Match the string "automatisés" against each line below, and copy every line that matches.

◆ Record excerpts
========

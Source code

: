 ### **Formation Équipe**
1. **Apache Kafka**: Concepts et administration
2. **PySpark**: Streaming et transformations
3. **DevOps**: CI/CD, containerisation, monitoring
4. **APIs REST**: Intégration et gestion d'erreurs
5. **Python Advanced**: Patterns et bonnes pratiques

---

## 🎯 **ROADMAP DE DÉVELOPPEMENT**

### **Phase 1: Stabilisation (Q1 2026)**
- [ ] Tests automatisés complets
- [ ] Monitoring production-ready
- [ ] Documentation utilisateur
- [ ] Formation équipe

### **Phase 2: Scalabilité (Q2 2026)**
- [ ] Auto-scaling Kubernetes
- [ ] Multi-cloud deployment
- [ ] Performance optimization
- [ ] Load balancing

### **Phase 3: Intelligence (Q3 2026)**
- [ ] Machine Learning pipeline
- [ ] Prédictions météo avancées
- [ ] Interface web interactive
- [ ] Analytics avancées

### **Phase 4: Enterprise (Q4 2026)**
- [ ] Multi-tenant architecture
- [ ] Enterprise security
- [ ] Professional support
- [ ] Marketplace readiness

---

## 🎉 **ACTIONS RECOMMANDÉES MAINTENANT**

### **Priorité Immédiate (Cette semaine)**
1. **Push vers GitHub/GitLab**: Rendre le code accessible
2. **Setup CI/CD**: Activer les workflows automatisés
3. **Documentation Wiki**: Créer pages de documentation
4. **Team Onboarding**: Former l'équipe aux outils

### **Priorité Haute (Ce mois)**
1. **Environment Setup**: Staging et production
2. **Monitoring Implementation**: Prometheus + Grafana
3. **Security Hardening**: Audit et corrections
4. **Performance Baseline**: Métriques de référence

========

◆ Response
- [ ] Tests automatisés complets
2. **Setup CI/CD**: Activer les workflows automatisés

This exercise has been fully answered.